Sin embargo, con el posterior endurecimiento de las condiciones, las formas más antiguas y experimentales
fueron reemplazadas por otras más perfeccionadas y que recuerdan más a
las actuales, por medio del ensayo y error que da forma a la evolución. ¡Una gamba con cinco ojos y 520 millones de años
de antigüedad!… Estos fósiles hallados en China han permitido
estudiar una nueva especie y vincular a los artrópodos con sus antepasados.
Kylinxia
zhangi quizás no representaba el diseño más exitoso,
pero tenía los rasgos típicos de los artrópodos verdaderos, como
una cutícula (o «piel») endurecida, un tronco dividido en segmentos y patas
articuladas. Pero, además, tenía cinco ojos, como el extraño Opabinia,
un fósil hallado en el yacimiento de Burgess
Shale (ver);
una estructura corporal similar al del grupo Megacheira ,
también extinto; y unos apéndices delanteros con los que sujetaba la comida, y
que son muy similares a los que tenía Anomalocaris, un depredador
de gran tamaño que no se considera como artrópodo verdadero. Por eso,
tanto Kylinxia como Anomalocaris son
criaturas cruciales para encontrar los “eslabones perdidos” entre artrópodos y
sus ancestros.

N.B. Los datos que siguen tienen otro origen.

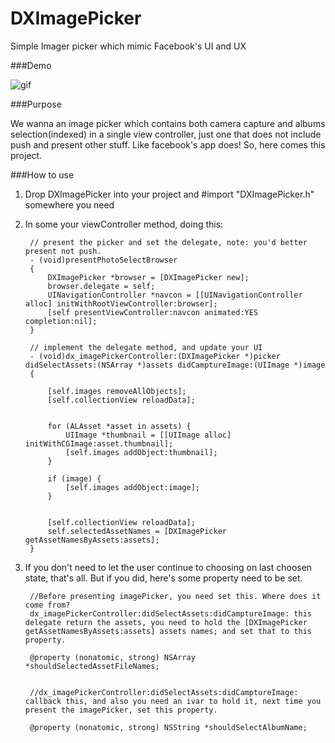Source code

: DXImagePicker
=============

Simple Imager picker which mimic Facebook's UI and UX

###Demo


![gif](picker.gif)

###Purpose

We wanna an image picker which contains both camera capture and albums selection(indexed) in a single view controller, just one that does not include push and present other stuff. Like facebook's app does! So, here comes this project.

###How to use

1. Drop DXImagePicker into your project and #import "DXImagePicker.h" somewhere you need
2. In some your viewController method, doing this:

		// present the picker and set the delegate, note: you'd better present not push.
		- (void)presentPhotoSelectBrowser
		{
		    DXImagePicker *browser = [DXImagePicker new];
		    browser.delegate = self;
		    UINavigationController *navcon = [[UINavigationController alloc] initWithRootViewController:browser];
		    [self presentViewController:navcon animated:YES completion:nil];
		}
	
		// implement the delegate method, and update your UI
		- (void)dx_imagePickerController:(DXImagePicker *)picker didSelectAssets:(NSArray *)assets didCamptureImage:(UIImage *)image
		{
		
		    [self.images removeAllObjects];
		    [self.collectionView reloadData];
		    
		    
		    for (ALAsset *asset in assets) {
		        UIImage *thumbnail = [[UIImage alloc] initWithCGImage:asset.thumbnail];
		        [self.images addObject:thumbnail];
		    }
		    
		    if (image) {
		        [self.images addObject:image];
		    }
		    
		    
		    [self.collectionView reloadData];
		    self.selectedAssetNames = [DXImagePicker getAssetNamesByAssets:assets];
		}


3. If you don't need to let the user continue to choosing on last choosen state, that's all. But if you did, here's some property need to be set.

		//Before presenting imagePicker, you need set this. Where does it come from?
		dx_imagePickerController:didSelectAssets:didCamptureImage: this delegate return the assets, you need to hold the [DXImagePicker getAssetNamesByAssets:assets] assets names; and set that to this property.
	
		@property (nonatomic, strong) NSArray *shouldSelectedAssetFileNames;


		//dx_imagePickerController:didSelectAssets:didCamptureImage: callback this, and also you need an ivar to hold it, next time you present the imagePicker, set this property.
				
		@property (nonatomic, strong) NSString *shouldSelectAlbumName;



	
	



	

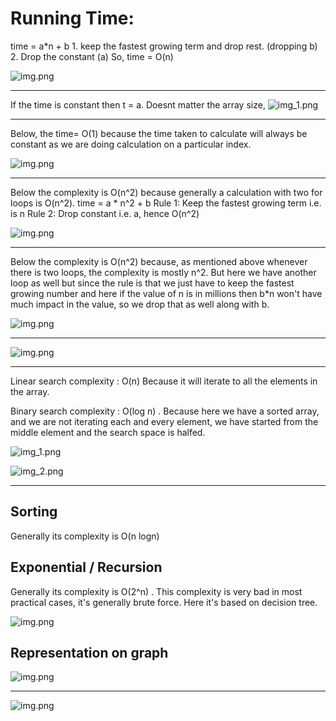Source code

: <h1> Running Time: </h1>
time = a*n + b
1. keep the fastest growing term and drop rest. (dropping b)
2. Drop the constant (a)
So, time = O(n)

![img.png](Assests/images/img.png)

<hr>

 If the time is constant then t = a. Doesnt matter the array size,
![img_1.png](Assests/images/img_1.png)

<hr>
Below, the time= O(1) because the time taken to calculate will always be constant as we are doing calculation on a 
particular index.

![img.png](Assests/images/img2.png)

<hr>
Below the complexity is O(n^2) because generally a calculation with two for loops is O(n^2).
time = a * n^2 + b
Rule 1: Keep the fastest growing term i.e. is n
Rule 2: Drop constant i.e. a, hence O(n^2)

![img.png](Assests/images/img4.png)

<hr>
Below the complexity is O(n^2) because, as mentioned above whenever there is two loops, the complexity is mostly n^2.
But here we have another loop as well but since the rule is that we just have to keep the fastest growing number and
here if the value of n is in millions then b*n won't have much impact in the value, so we drop that as well along with b.

![img.png](Assests/images/img5.png)

<hr>

![img.png](Assests/images/img6.png)

<hr>

Linear search complexity : O(n)
Because it will iterate to all the elements in the array.
<br>

Binary search complexity : O(log n) . Because here we have a sorted array, and we are not iterating each and every element,
we have started from the middle element and the search space is halfed.


![img_1.png](Assests/images/img_7.png)

![img_2.png](Assests/images/img_8.png)

<hr>

<h2> Sorting</h2>

Generally its complexity is O(n logn)

<h2> Exponential / Recursion</h2>

Generally its complexity is O(2^n) . This complexity is very bad in most practical cases, it's generally brute force. Here it's based on decision 
tree.

![img.png](Assests/images/img8.png)

<h2> Representation on graph</h2>

![img.png](Assests/images/img01.png)

<hr>

![img.png](Assests/images/img1.png)
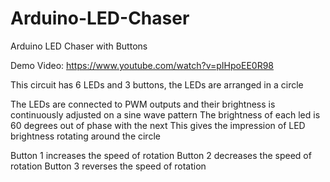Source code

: Arduino-LED-Chaser
==================

Arduino LED Chaser with Buttons

Demo Video: https://www.youtube.com/watch?v=pIHpoEE0R98

This circuit has 6 LEDs and 3 buttons, the LEDs are arranged in a circle

The LEDs are connected to PWM outputs and their brightness is continuously adjusted on a sine wave pattern
The brightness of each led is 60 degrees out of phase with the next
This gives the impression of LED brightness rotating around the circle

Button 1 increases the speed of rotation
Button 2 decreases the speed of rotation
Button 3 reverses the speed of rotation
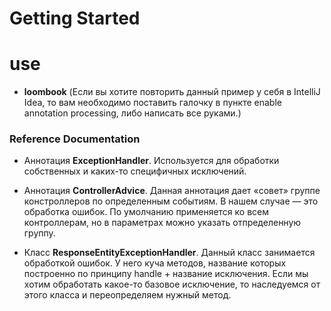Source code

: # Getting Started

# use 
 * <b>loombook</b> (Если вы хотите повторить данный пример у себя в IntelliJ Idea, то вам необходимо поставить галочку в пункте enable annotation processing, либо написать все руками.)
 
### Reference Documentation
* Аннотация <b>ExceptionHandler</b>. Используется для обработки собственных и каких-то специфичных исключений. 

* Аннотация <b>ControllerAdvice</b>. Данная аннотация дает «совет» группе констроллеров по определенным событиям. В нашем случае — это обработка ошибок. По умолчанию применяется ко всем контроллерам, но в параметрах можно указать отпределенную группу. 

* Класс <b>ResponseEntityExceptionHandler</b>. Данный класс занимается обработкой ошибок. У него куча методов, название которых построенно по принципу handle + название исключения. Если мы хотим обработать какое-то базовое исключение, то наследуемся от этого класса и переопределяем нужный метод.

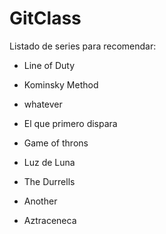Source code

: # GitClass

Listado de series para recomendar:

- Line of Duty
- Kominsky Method
- whatever
- El que primero dispara
- Game of throns
- Luz de Luna
- The Durrells

- Another
- Aztraceneca
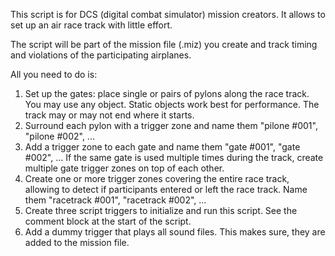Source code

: This script is for DCS (digital combat simulator) mission creators. 
It allows to set up an air race track with little effort.

The script will be part of the mission file (.miz) you create and track 
timing and violations of the participating airplanes.

All you need to do is:
1. Set up the gates: place single or pairs of pylons along the race track. 
   You may use any object. Static objects work best for performance.
   The track may or may not end where it starts.
2. Surround each pylon with a trigger zone and name them "pilone #001", "pilone #002", ...
3. Add a trigger zone to each gate and name them "gate #001", "gate #002", ...
   If the same gate is used multiple times during the track, create multiple gate trigger
   zones on top of each other.
4. Create one or more trigger zones covering the entire race track, allowing to detect if 
   participants entered or left the race track. 
   Name them "racetrack #001", "racetrack #002", ...
5. Create three script triggers to initialize and run this script. See the comment
   block at the start of the script.
6. Add a dummy trigger that plays all sound files. This makes sure, they are added to the
   mission file.
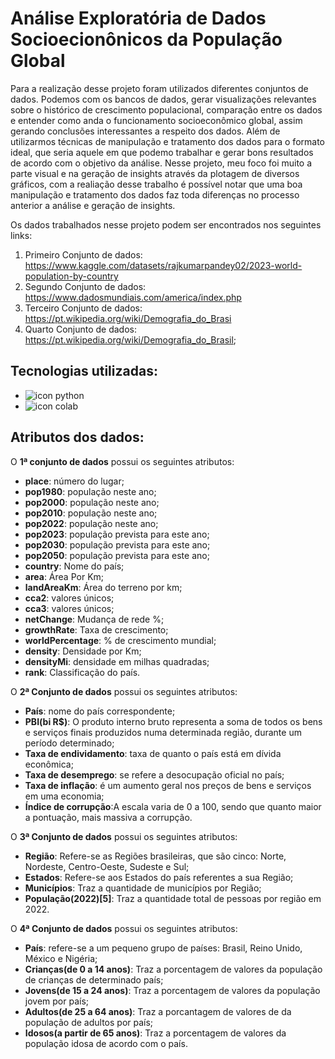 # Análise Exploratória de Dados Socioecionônicos da População Global
Para a realização desse projeto foram utilizados diferentes conjuntos de dados. Podemos com os bancos de dados, gerar visualizações relevantes sobre o histórico de crescimento populacional, comparação entre os dados e entender como anda o funcionamento socioeconômico global, assim gerando conclusões interessantes a respeito dos dados. Além de utilizarmos técnicas de manipulação e tratamento dos dados para o formato ideal, que seria aquele em que podemo trabalhar e gerar bons resultados de acordo com o objetivo da análise. Nesse projeto, meu foco foi muito a parte visual e na geração de insights através da plotagem de diversos gráficos, com a realiação desse trabalho é possível notar que uma boa manipulação e tratamento dos dados faz toda diferenças no processo anterior a análise e geração de insights.

Os dados trabalhados nesse projeto podem ser encontrados nos seguintes links:

1. Primeiro Conjunto de dados:  https://www.kaggle.com/datasets/rajkumarpandey02/2023-world-population-by-country
2. Segundo Conjunto de dados: https://www.dadosmundiais.com/america/index.php
3. Terceiro Conjunto de dados:  https://pt.wikipedia.org/wiki/Demografia_do_Brasi
4. Quarto Conjunto de dados: https://pt.wikipedia.org/wiki/Demografia_do_Brasil;

## Tecnologias utilizadas:

* <img src="https://img.shields.io/badge/Python-000000?style=for-the-badge&logo=python&logoColor=yellow1" alt="icon python" > 
* <img src="https://img.shields.io/badge/Colab-F9AB00?style=for-the-badge&logo=googlecolab&color=525252" alt="icon colab">

## Atributos dos dados:

O **1ª conjunto de dados** possui os seguintes atributos:

*   **place**: número do lugar;
*   **pop1980**: população neste ano;
*   **pop2000**: população neste ano;
*   **pop2010**: população neste ano;
*   **pop2022**: população neste ano;
*   **pop2023**: população prevista para este ano;
*   **pop2030**: população prevista para este ano;
*   **pop2050**: população prevista para este ano;
*   **country**: Nome do país;
*   **area**: Área Por Km;
*   **landAreaKm**: Área do terreno por km;
*   **cca2**: valores únicos;
*   **cca3**: valores únicos;
*   **netChange**: Mudança de rede %;
*   **growthRate**: Taxa de crescimento;
*   **worldPercentage**: % de crescimento mundial;
*   **density**: Densidade por Km;
*   **densityMi**: densidade em milhas quadradas;
*   **rank**: Classificação do país.

O **2ª Conjunto de dados** possui os seguintes atributos:

*   **País**: nome do país correspondente;
*   **PBI(bi R$)**: O produto interno bruto representa a soma de todos os bens e serviços finais produzidos numa determinada região, durante um período determinado;
*   **Taxa de endividamento**: taxa de quanto o país está em dívida econômica;
*   **Taxa de desemprego**: se refere a desocupação oficial no país;
*   **Taxa de inflação**: é um aumento geral nos preços de bens e serviços em uma economia;
*   **Índice de corrupção**:A escala varia de 0 a 100, sendo que quanto maior a pontuação, mais massiva a corrupção.

O **3ª Conjunto de dados** possui os seguintes atributos:

*   **Região**: Refere-se as Regiões brasileiras, que são cinco: Norte, Nordeste, Centro-Oeste, Sudeste e Sul;
*   **Estados**: Refere-se aos Estados do país referentes a sua Região;
*   **Municípios**: Traz a quantidade de municípios por Região;
*   **População(2022)[5]**: Traz a quantidade total de pessoas por região em 2022.

O **4ª Conjunto de dados** possui os seguintes atributos:

*  **País**: refere-se a um pequeno grupo de países: Brasil, Reino Unido, México e Nigéria;
*   **Crianças(de 0 a 14 anos)**: Traz a porcentagem de valores da população de crianças de determinado país;
*   **Jovens(de 15 a 24 anos)**: Traz a porcentagem de valores da população jovem por país;
*   **Adultos(de 25 a 64 anos)**: Traz a porcantagem de valores de da população de adultos por país;
*   **Idosos(a partir de 65 anos)**: Traz a porcentagem de valores da população idosa de acordo com o país.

Ya pudimos ver la reconstrucción de cómo vivía «Kylinxia zhangi»,
“Kylinxia es
un fósil de transición crucial predicho por la teoría de la evolución de
Darwin”, ha explicado Zeng Han, primer autor del estudio diría que- ““Kylinxia es un puente que cierra el hueco evolutivo entre Anomalocaris y los artrópodos verdaderos,
y es un verdadero "eslabón perdido» en el origen de los artrópodos”. Los investigadores hicieron un
detallado estudio anatómico de seis fósiles de Kylinxia , en
los que se puede observar parte del tejido nervioso, los ojos o el sistema
digestivo. Después, demostraron que sus apéndices son homólogos a los de Anomalocaris,
y afines a los de artrópodos actuales.“Nuestros
resultados indican que la posición evolutiva de Kylinxia está justo entre Anomalocaris y los artrópodos
verdaderos”, ha añadido Zhu Maoyan, otro de los coautores del trabajo. “Por tanto, nuestro trabajo ha llegado a las raíces evolutivas de los artrópodos
verdaderos”. Por eso, K. zhangi es una oportunidad
para comprender el origen de todos esos rasgos con los que los artrópodos conquistaron
el planeta.
Estos
resultados han sido posible gracias a estudios anatómicos muy detallados de
fósiles encontrados en el yacimiento de Chengjiang, en China, donde se han
hallado cientos de fósiles de animales blandos. De hecho, éste es uno de los
yacimientos más importantes descubiertos este siglo para comprender la
evolución de la vida en la Tierra, en especial durante la explosión del Cámbrico, o radiación evolutiva del
Cámbrico que consistió en una diversificación repentina, durante un
periodo de alrededor de 40 millones de años, de organismos macroscópicos multicelulares complejos
durante el Cámbrico temprano
(541-518 m.a.). Este período marca una brusca transición en el registro fósil desde formas
poco diversas de cuerpo blando, concluyendo con la aparición de las formas
basales de muchos filos actuales
de metazoos.
Aunque no existe
una causa universalmente aceptada para explicar la explosión cámbrica, es un fenómeno constantemente sometido a
discusión en la comunidad científica y se han propuesto variados factores
biológicos y geológicos como posibles causas que propiciaron la radiación adaptativa de
la explosión: la competencia ecológica,
los genes HOX, la fragmentación
del supercontinente Pannotia, cambios climáticos
catastróficos, como una glaciación global, el aumento de la concentración del oxígeno atmosférico o el
incremento de la capacidad de producir colágeno en
los primitivos seres vivos. A ello se sumaría el desarrollo de nuevas
adaptaciones competitivas aparecidas durante este periodo (la depredación, la
visión, la natación activa, etc); avances que habrían ocasionado el desarrollo
masivo de nuevas ramas evolutivas, al adaptarse al ocupar nuevos nichos.